В самом конце 40-го года Михаил приехал в Петербург для сдачи экзаменов на чин прапорщика полевых инженеров. Еще в сентябре он познакомил Федора со своим ревельским другом Александром Егоровичем Ризенкампфом, приехавшим в столицу поступать в Медико-хирургическую академию. Теперь каждую свободную минуту братья проводят вместе, нередко и с другом старшего. Много говорят о видах на будущее, о литературе, судьбе родных… Михаилу нужны деньги – решил жениться на ревельской немке Эмилии Дитмар, но ее родители, естественно, против брака с неимущим, бесперспективным инженером. Одна надежда на богатых родственников. И вскоре Михаил уезжает в Москву. Но родственники денег не дали, да еще и высмеяли его: «Поездка в Москву, – пишет он Федору, – сделала мне много вреда… Мне кажется, что я делаю глупость, что женюсь; но когда я смотрю на Эмилию, когда вижу в глазах этого ангела детскую радость, мне становится весело. Трудно мне будет, брат, особенно первый год, но что делать, как-нибудь перебьемся».
В Петербург он вернулся вместе с братом Андреем – пора и тому думать о дальнейшем образовании. Успешно сдав экзамены, Михаил наконец стал офицером, самостоятельным человеком. Пришло время для новой разлуки братьев. Накануне отъезда в Ревель Михаил устроил прощальный вечер, на который, кроме братьев, пригласил и Ризенкампфа. Михаил читал свои стихи, а Федор, радуясь новому сближению, впервые открылся ему в сокровенном – прочитал свои еще не законченные драмы: «Мария Стюарт», «Борис Годунов», «Жид Янкель». Рано утром 17 февраля 41-го года Михаил отбыл в Ревель, оставив на попечение Федора Андрея. А 5 августа Достоевский переводится приказом по училищу из кондукторов в полевые инженер-прапорщики с оставлением в Инженерном училище Для продолжения полного курса наук в нижнем офицерском классе.
Получив офицерский чин и обретя наконец право поселиться на свободе, вне стен училища, Достоевский вместе с товарищем по классу – Адольфом Тотлебеном – подыскали себе небольшую квартиру на Караванной улице, близ Манежа. Каждому досталось по комнате – маленькой, длинной, похожей на гроб, мрачной и всегда в табачном дыму, но зато по средствам. Частная квартира давала относительную свободу, но жизнь, казалось, продолжала течь по старому заведенному руслу. То болел Андрей и старший превращался в няньку и ночную сиделку; иногда к соседу заходил его брат – ничем не примечательный лет тридцати штабс-капитан Эдуард Иванович Тотлебен, большой любитель игры на гитаре и поклонник Глинки; бывало, забегали то Григорович, то Трутовский. Григорович оставил училище, решив полностью посвятить себя живописи и литературе.

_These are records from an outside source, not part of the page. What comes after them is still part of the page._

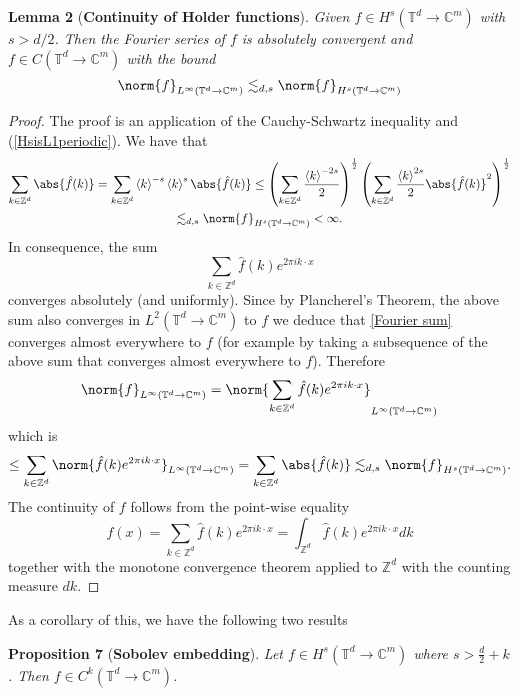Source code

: \documentclass[
]{article}
\begin{document}
\textbf{Lemma 2} (\textbf{Continuity of Holder functions}). \emph{Given
\(f\in H^{s}({\mathbb T}^d\to\mathbb{C}^m)\) with \(s>d/2\). Then the
Fourier series of \(f\) is absolutely convergent and
\(f\in C({\mathbb T}^d\to\mathbb{C}^m)\) with the bound
\[\norm{f}_{L^\infty({\mathbb T}^d\to\mathbb{C}^m)}\lesssim_{d,s}\norm{f}_{H^s({\mathbb T}^d\to\mathbb{C}^m)}\]}

\emph{Proof.} The proof is an application of the Cauchy-Schwartz
inequality and
(\protect\hyperlink{HsisL1periodic}{{[}HsisL1periodic{]}}). We have that
\[\begin{gathered}
		\sum_{k\in{\mathbb Z}^d}\abs{\hat{f}(k)}=\sum_{k\in{\mathbb Z}^d} \left\langle k\right\rangle^{-s}\left\langle k\right\rangle^{s}\abs{\hat{f}(k)}\leq\left(\sum_{k\in{\mathbb Z}^d} \frac{\left\langle k\right\rangle^{-2s}}{2}\right)^{\frac{1}{2}}\left(\sum_{k\in{\mathbb Z}^d}\frac{\left\langle k\right\rangle^{2s}}{2}\abs{\hat{f}(k)}^2\right)^{\frac{1}{2}}\\
		\lesssim_{d,s}\norm{f}_{H^s(\mathbb{T}^d\to\mathbb{C}^m)}<\infty.
	\end{gathered}\] In consequence, the sum \[\label{Fourier sum}
	\sum_{k\in{\mathbb Z}^d}\hat{f}(k)e^{2\pi ik\cdot x}\] converges
absolutely (and uniformly). Since by Plancherel's Theorem, the above sum
also converges in \(L^2({\mathbb T}^d\to\mathbb{C}^m)\) to \(f\) we
deduce that \protect\hyperlink{Fourierux20sum}{{[}Fourier sum{]}}
converges almost everywhere to \(f\) (for example by taking a
subsequence of the above sum that converges almost everywhere to \(f\)).
Therefore
\[\norm{f}_{L^\infty({\mathbb T}^d\to\mathbb{C}^m)}=\norm{\sum_{k\in{\mathbb Z}^d}\hat{f}(k)e^{2\pi ik\cdot x}}_{L^\infty({\mathbb T}^d\to\mathbb{C}^m)}\]
which is
\[\leq\sum_{k\in{\mathbb Z}^d}\norm{\hat{f}(k)e^{2\pi ik\cdot x}}_{L^\infty({\mathbb T}^d\to\mathbb{C}^m)}=\sum_{k\in{\mathbb Z}^d}\abs{\hat{f}(k)}\lesssim_{d,s}\norm{f}_{H^s({\mathbb T}^d\to\mathbb{C}^m)}.\]
The continuity of \(f\) follows from the point-wise equality
\[\label{pointwise convergence Fourier sum}
	f(x)=\sum_{k\in{\mathbb Z}^d}\hat{f}(k)e^{2\pi ik\cdot x}=\int_{{\mathbb Z}^d} \hat{f}(k)e^{2\pi ik\cdot x} dk\]
together with the monotone convergence theorem applied to
\({\mathbb Z}^d\) with the counting measure \(dk\).~◻

As a corollary of this, we have the following two results

\leavevmode{}%
\textbf{Proposition 7} (\textbf{Sobolev embedding}). \emph{Let
	\(f\in H^s({\mathbb T}^d\to\mathbb{C}^m)\) where \(s>\frac{d}{2}+k\).
	Then \(f\in C^k({\mathbb T}^d\to\mathbb{C}^m)\).}
\end{document}
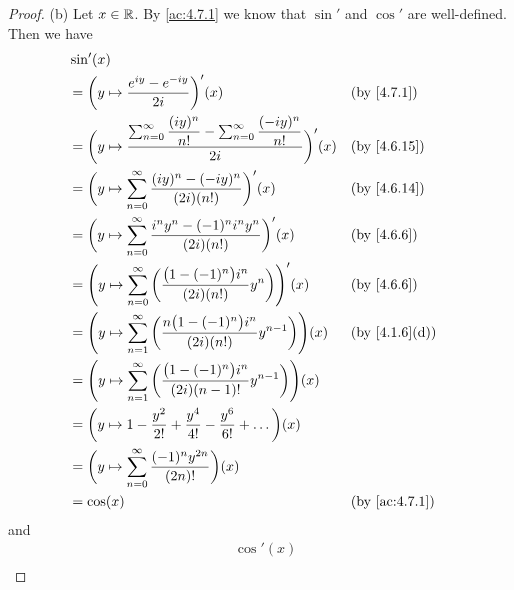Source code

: \begin{proof}{(b)}
  Let \(x \in \mathbb{R}\).
  By \cref{ac:4.7.1} we know that \(\sin'\) and \(\cos'\) are well-defined.
  Then we have
  \begin{align*}
     & \sin'(x)                                                                                                                                                     \\
     & = \bigg(y \mapsto \dfrac{e^{i y} - e^{- i y}}{2i}\bigg)'(x)                                                                 &  & \by{4.7.1}                  \\
     & = \bigg(y \mapsto \dfrac{\sum_{n = 0}^\infty \dfrac{(i y)^n}{n!} - \sum_{n = 0}^\infty \dfrac{(- i y)^n}{n!}}{2i}\bigg)'(x) &  & \by{4.6.15}                 \\
     & = \bigg(y \mapsto \sum_{n = 0}^\infty \dfrac{(i y)^n - (- i y)^n}{(2i) (n!)}\bigg)'(x)                                      &  & \by{4.6.14}                 \\
     & = \bigg(y \mapsto \sum_{n = 0}^\infty \dfrac{i^n y^n - (-1)^n i^n y^n}{(2i) (n!)}\bigg)'(x)                                 &  & \by{4.6.6}                  \\
     & = \Bigg(y \mapsto \sum_{n = 0}^\infty \bigg(\dfrac{\big(1 - (-1)^n\big) i^n}{(2i) (n!)} y^n\bigg)\Bigg)'(x)                 &  & \by{4.6.6}                  \\
     & = \Bigg(y \mapsto \sum_{n = 1}^\infty \bigg(\dfrac{n \big(1 - (-1)^n\big) i^n}{(2i) (n!)} y^{n - 1}\bigg)\Bigg)(x)          &  & \text{(by \cref{4.1.6}(d))} \\
     & = \Bigg(y \mapsto \sum_{n = 1}^\infty \bigg(\dfrac{\big(1 - (-1)^n\big) i^n}{(2i) (n - 1)!} y^{n - 1}\bigg)\Bigg)(x)                                         \\
     & = \bigg(y \mapsto 1 - \dfrac{y^2}{2!} + \dfrac{y^4}{4!} - \dfrac{y^6}{6!} + \dots\bigg)(x)                                                                   \\
     & = \bigg(y \mapsto \sum_{n = 0}^\infty \dfrac{(-1)^n y^{2n}}{(2n)!}\bigg)(x)                                                                                  \\
     & = \cos(x)                                                                                                                   &  & \by{ac:4.7.1}
  \end{align*}
  and
  \begin{align*}
     & \cos'(x)                                                                                                                                                    \\

\end{align*}
\end{proof}
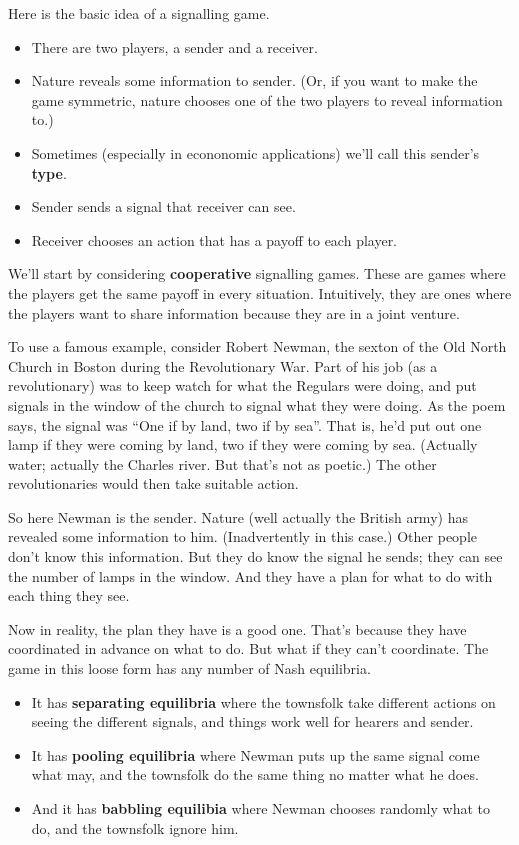 \documentclass[11pt,]{article}
\providecommand{\tightlist}{%
  \setlength{\itemsep}{0pt}\setlength{\parskip}{0pt}}
\begin{document}
Here is the basic idea of a signalling game.

\begin{itemize}
\tightlist
\item
  There are two players, a sender and a receiver.
\item
  Nature reveals some information to sender. (Or, if you want to make
  the game symmetric, nature chooses one of the two players to reveal
  information to.)
\item
  Sometimes (especially in econonomic applications) we'll call this
  sender's \textbf{type}.
\item
  Sender sends a signal that receiver can see.
\item
  Receiver chooses an action that has a payoff to each player.
\end{itemize}

We'll start by considering \textbf{cooperative} signalling games. These
are games where the players get the same payoff in every situation.
Intuitively, they are ones where the players want to share information
because they are in a joint venture.

To use a famous example, consider Robert Newman, the sexton of the Old
North Church in Boston during the Revolutionary War. Part of his job (as
a revolutionary) was to keep watch for what the Regulars were doing, and
put signals in the window of the church to signal what they were doing.
As the poem says, the signal was ``One if by land, two if by sea''. That
is, he'd put out one lamp if they were coming by land, two if they were
coming by sea. (Actually water; actually the Charles river. But that's
not as poetic.) The other revolutionaries would then take suitable
action.

So here Newman is the sender. Nature (well actually the British army)
has revealed some information to him. (Inadvertently in this case.)
Other people don't know this information. But they do know the signal he
sends; they can see the number of lamps in the window. And they have a
plan for what to do with each thing they see.

Now in reality, the plan they have is a good one. That's because they
have coordinated in advance on what to do. But what if they can't
coordinate. The game in this loose form has any number of Nash
equilibria.

\begin{itemize}
\tightlist
\item
  It has \textbf{separating equilibria} where the townsfolk take
  different actions on seeing the different signals, and things work
  well for hearers and sender.
\item
  It has \textbf{pooling equilibria} where Newman puts up the same
  signal come what may, and the townsfolk do the same thing no matter
  what he does.
\item
  And it has \textbf{babbling equilibia} where Newman chooses randomly
  what to do, and the townsfolk ignore him.
\end{itemize}
\end{document}
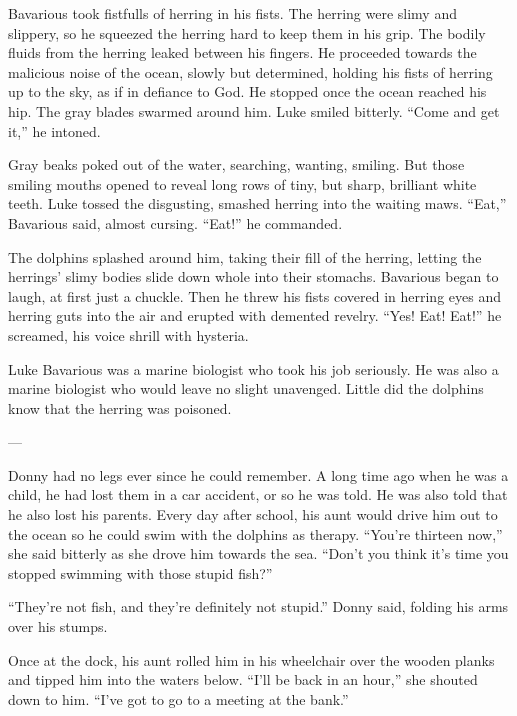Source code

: Bavarious took fistfulls of herring in his fists. The herring were
slimy and slippery, so he squeezed the herring hard to keep them in
his grip. The bodily fluids from the herring leaked between his
fingers. He proceeded towards the malicious noise of the ocean,
slowly but determined, holding his fists of herring up to the sky,
as if in defiance to God. He stopped once the ocean reached his
hip. The gray blades swarmed around him. Luke smiled bitterly.
``Come and get it,'' he intoned.



Gray beaks poked out of the water, searching, wanting, smiling. But
those smiling mouths opened to reveal long rows of tiny, but sharp,
brilliant white teeth. Luke tossed the disgusting, smashed herring
into the waiting maws. ``Eat,'' Bavarious said, almost cursing.
``Eat!'' he commanded.



The dolphins splashed around him, taking their fill of the herring,
letting the herrings' slimy bodies slide down whole into their
stomachs. Bavarious began to laugh, at first just a chuckle. Then
he threw his fists covered in herring eyes and herring guts into
the air and erupted with demented revelry. ``Yes! Eat! Eat!'' he
screamed, his voice shrill with hysteria.



Luke Bavarious was a marine biologist who took his job seriously.
He was also a marine biologist who would leave no slight unavenged.
Little did the dolphins know that the herring was poisoned.



---



Donny had no legs ever since he could remember. A long time ago
when he was a child, he had lost them in a car accident, or so he
was told. He was also told that he also lost his parents. Every day
after school, his aunt would drive him out to the ocean so he could
swim with the dolphins as therapy. ``You're thirteen now,'' she said
bitterly as she drove him towards the sea. ``Don't you think it's
time you stopped swimming with those stupid fish?''



``They're not fish, and they're definitely not stupid.'' Donny said,
folding his arms over his stumps.



Once at the dock, his aunt rolled him in his wheelchair over the
wooden planks and tipped him into the waters below. ``I'll be back
in an hour,'' she shouted down to him. ``I've got to go to a meeting
at the bank.''



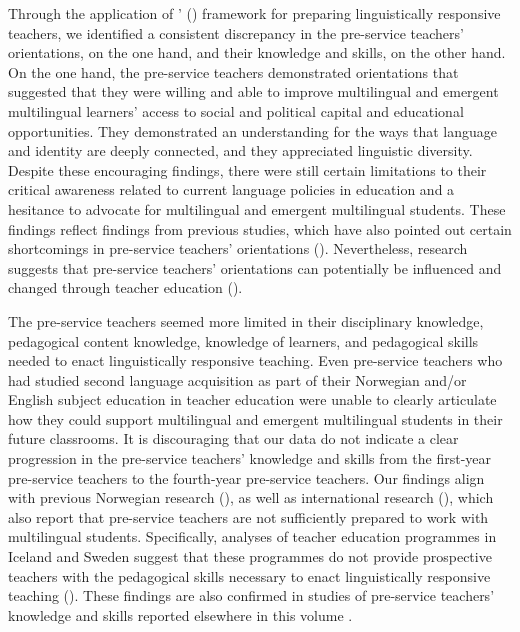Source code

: \documentclass[output=paper]{langscibook}
\begin{document}
Through the application of \citeauthor{LucasVillegas2013}' (\citeyear{LucasVillegas2013}) framework for preparing linguistically responsive teachers, we identified a consistent discrepancy in the pre-service teachers’ orientations, on the one hand, and their knowledge and skills, on the other hand. On the one hand, the pre-service teachers demonstrated orientations that suggested that they were willing and able to improve multilingual and emergent multilingual learners’ access to social and political capital and educational opportunities. They demonstrated an understanding for the ways that language and identity are deeply connected, and they appreciated linguistic diversity. Despite these encouraging findings, there were still certain limitations to their critical awareness related to current language policies in education and a hesitance to advocate for multilingual and emergent multilingual students. These findings reflect findings from previous studies, which have also pointed out certain shortcomings in pre-service teachers’ orientations (\citealt{AndersonStillman2013,PaulsrudEtAl2023,VillegasEtAl2018}). Nevertheless, research suggests that pre-service teachers’ orientations can potentially be influenced and changed through teacher education (\citealt{Aleksic2023,Doll2023,AndersonStillman2013,SchroedlerEtAl2023,VillegasEtAl2018}).

The pre-service teachers seemed more limited in their disciplinary knowledge, pedagogical content knowledge, knowledge of learners, and pedagogical skills needed to enact linguistically responsive teaching. Even pre-service teachers who had studied second language acquisition as part of their Norwegian and/or English subject education in teacher education were unable to clearly articulate how they could support multilingual and emergent multilingual students in their future classrooms. It is discouraging that our data do not indicate a clear progression in the pre-service teachers’ knowledge and skills from the first-year pre-service teachers to the fourth-year pre-service teachers. Our findings align with previous Norwegian research (\citealt{DyrnesEtAl2015,RandenEtAl2015,Skrefsrud2015-1,The_evaluation_group2015}), as well as international research (\citealt{AcquahEtAl2020,AcquahSzelei2020,AndersonStillman2013,BravoEtAl2014,GroulxSilva2010,SchroedlerEtAl2023,TandonEtAl2017,VillegasEtAl2018}), which also report that pre-service teachers are not sufficiently prepared to work with multilingual students. Specifically, analyses of teacher education programmes in Iceland and Sweden suggest that these programmes do not provide prospective teachers with the pedagogical skills necessary to enact linguistically responsive teaching (\citealt{chapters/2_Gunnthorsdottira}). These findings are also confirmed in studies of pre-service teachers’ knowledge and skills reported elsewhere in this volume \parencite{chapters/7_alisaari, chapters/8_heikkola, chapters/5_ostergaard}.
\end{document}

Ну что ж, Григорович имел средства для устройства своей жизни по собственному выбору. Рано лишившегося отца, его пестовали мать-француженка и бабка-вольтерьянка, достаточно состоятельные.
Трутовский тоже мечтал оставить училище и поступить в Академию художеств; даже забегая ненадолго к Достоевскому, он успевал за разговорами набрасывать портреты присутствующих. Григорович же, хотя и учился уже в то время в Академии художеств, заходил к Достоевскому поделиться литературными новостями: познакомился с молодым, только что приехавшим из провинции Некрасовым, кажется, неплохим поэтом; и тут же читал запомнившиеся ему стихи нового друга. Достоевский встречал их холодно – стихи оставили его равнодушным. Делился он с Достоевским и собственными литературными опытами; однажды прочитал ему свой очерк «Петербургские шарманщики». «Он, по-видимому, остался доволен моим очерком, – вспоминал уже в конце жизни Григорович, – хотя и не распространялся в излишних похвалах; ему не понравилось только одно выражение в главе «Публика шарманщика». У меня было написано так: когда шарманщик перестает играть, чиновник из окна бросает пятак, который падает к ногам шарманщика. «Не то, не то, – раздраженно заговорил вдруг Достоевский, – совсем не то! У тебя выходит слишком сухо: пятак упал к ногам… Надо было сказать: пятак упал на мостовую, звеня и подпрыгивая…» Замечание это – помню очень хорошо – было для меня целым откровением. Да, действительно: «звеня и подпрыгивая» выходит гораздо живописнее, дорисовывает движение… Этих двух слов было для меня довольно, чтобы понять разницу между сухим выражением и живым, художественно-литературным приемом». Григорович воспользовался советом Достоевского, ввел в текст живые детали, в том числе и связанные с пятаком. Очерк имел шумный успех.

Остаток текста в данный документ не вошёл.